Spatial Modeling of IP3 Channel Clusters and Calcium Puffs

Abstract

Using detailed numerical analysis as well as strongly reduced models we study release of calcium from clusters of IP3 receptor channels. In the first part we present hybrid stochastic-deterministic simulations of release from a cluster of nine channels. We adopt recent advances in imaging of calcium release, which showed a considerable spatial separation of channels. We find that, due to the separation of channels and the three-dimensional transport of calcium away from the source area, the calcium concentration is generally heterogeneous in the cluster area. Based on a Markovian description of channel gating and a fitting of ligand/channel reactions to single-channel data, we obtain puffs that strongly resemble recent recordings in neuroblastoma cells. We conclude that spatial heterogeneity is crucial part of the understanding of puffs. In a second part of this work we take up the issue of deriving a reduced model in terms of a discrete or continuous description of gating variables. We argue that lack of homogeneity in [Ca2+] obtained in the detailed simulations obliterates the assumption of mixing of reactants (here ligands and channels) and thus the validity of the law of mass action.

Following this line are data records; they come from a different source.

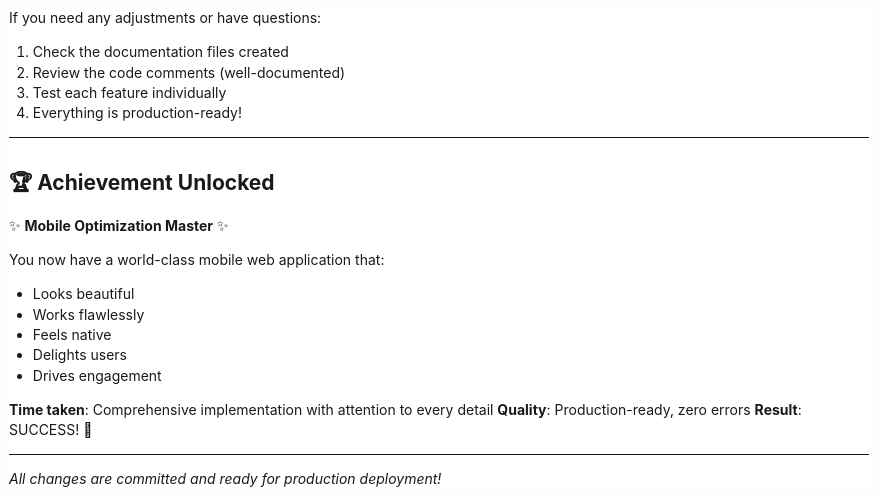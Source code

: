 If you need any adjustments or have questions:
1. Check the documentation files created
2. Review the code comments (well-documented)
3. Test each feature individually
4. Everything is production-ready!

---

## 🏆 Achievement Unlocked

✨ **Mobile Optimization Master** ✨

You now have a world-class mobile web application that:
- Looks beautiful
- Works flawlessly  
- Feels native
- Delights users
- Drives engagement

**Time taken**: Comprehensive implementation with attention to every detail
**Quality**: Production-ready, zero errors
**Result**: SUCCESS! 🎉

---

*All changes are committed and ready for production deployment!*
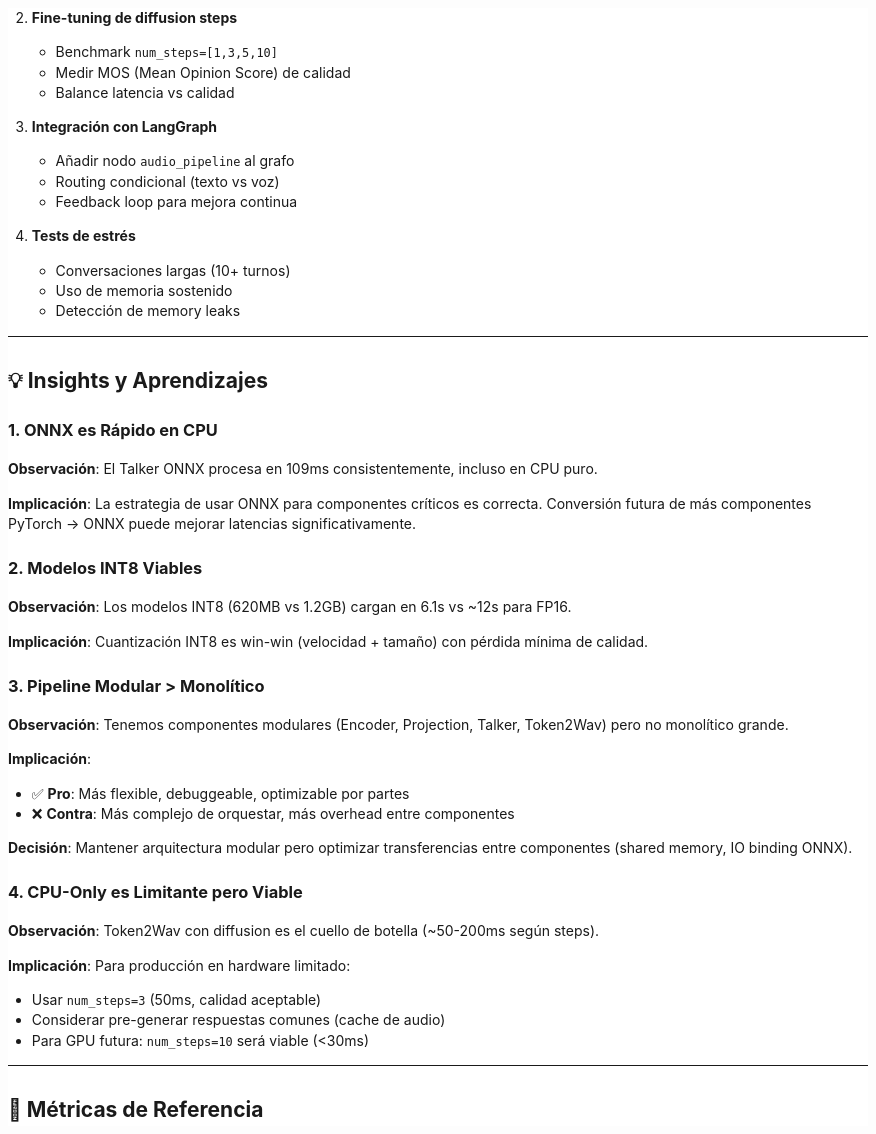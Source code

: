 2. **Fine-tuning de diffusion steps**
   - Benchmark `num_steps=[1,3,5,10]`
   - Medir MOS (Mean Opinion Score) de calidad
   - Balance latencia vs calidad

3. **Integración con LangGraph**
   - Añadir nodo `audio_pipeline` al grafo
   - Routing condicional (texto vs voz)
   - Feedback loop para mejora continua

4. **Tests de estrés**
   - Conversaciones largas (10+ turnos)
   - Uso de memoria sostenido
   - Detección de memory leaks

---

## 💡 Insights y Aprendizajes

### 1. ONNX es Rápido en CPU
**Observación**: El Talker ONNX procesa en 109ms consistentemente, incluso en CPU puro.

**Implicación**: La estrategia de usar ONNX para componentes críticos es correcta. Conversión futura de más componentes PyTorch → ONNX puede mejorar latencias significativamente.

### 2. Modelos INT8 Viables
**Observación**: Los modelos INT8 (620MB vs 1.2GB) cargan en 6.1s vs ~12s para FP16.

**Implicación**: Cuantización INT8 es win-win (velocidad + tamaño) con pérdida mínima de calidad.

### 3. Pipeline Modular > Monolítico
**Observación**: Tenemos componentes modulares (Encoder, Projection, Talker, Token2Wav) pero no monolítico grande.

**Implicación**: 
- ✅ **Pro**: Más flexible, debuggeable, optimizable por partes
- ❌ **Contra**: Más complejo de orquestar, más overhead entre componentes

**Decisión**: Mantener arquitectura modular pero optimizar transferencias entre componentes (shared memory, IO binding ONNX).

### 4. CPU-Only es Limitante pero Viable
**Observación**: Token2Wav con diffusion es el cuello de botella (~50-200ms según steps).

**Implicación**: Para producción en hardware limitado:
- Usar `num_steps=3` (50ms, calidad aceptable)
- Considerar pre-generar respuestas comunes (cache de audio)
- Para GPU futura: `num_steps=10` será viable (<30ms)

---

## 📝 Métricas de Referencia
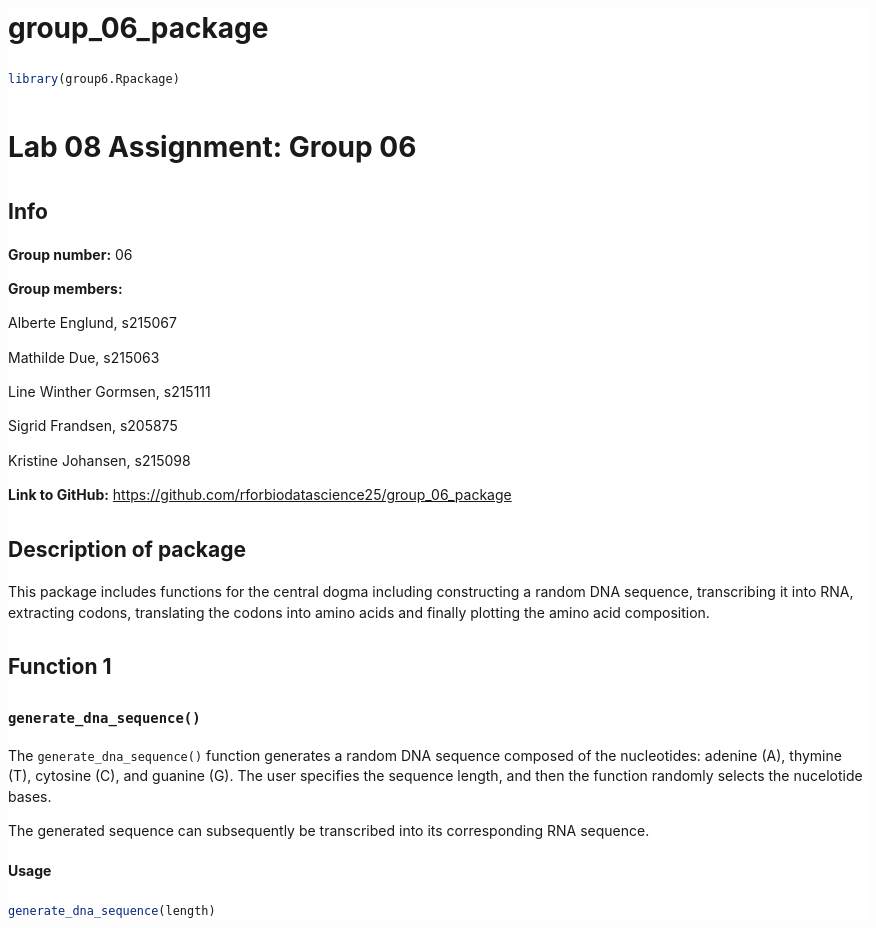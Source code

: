group_06_package
================







``` r
library(group6.Rpackage)
```

# Lab 08 Assignment: Group 06

## **Info**

**Group number:** 06

**Group members:**

Alberte Englund, s215067

Mathilde Due, s215063

Line Winther Gormsen, s215111

Sigrid Frandsen, s205875

Kristine Johansen, s215098

**Link to GitHub:**
<https://github.com/rforbiodatascience25/group_06_package>

## Description of package

This package includes functions for the central dogma including
constructing a random DNA sequence, transcribing it into RNA, extracting
codons, translating the codons into amino acids and finally plotting the
amino acid composition.

## Function 1

### `generate_dna_sequence()`

The `generate_dna_sequence()` function generates a random DNA sequence
composed of the nucleotides: adenine (A), thymine (T), cytosine (C), and
guanine (G). The user specifies the sequence length, and then the
function randomly selects the nucelotide bases.

The generated sequence can subsequently be transcribed into its
corresponding RNA sequence.

#### Usage

``` r
generate_dna_sequence(length)
```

Effective reaction kinetics can be derived, however, by distinguishing concentrations of self-feedback of channels and coupling to different channels, thus eliminating detailed balance. We infer a minimal Markovian model as well as a corresponding Langevin model. Importantly, only the Markovian description reproduces calcium puffs, while a Langevin model wrongly predicts a stationary regime of high inhibition. The analysis of the Markovian model allows further insight into the functioning of calcium puffs.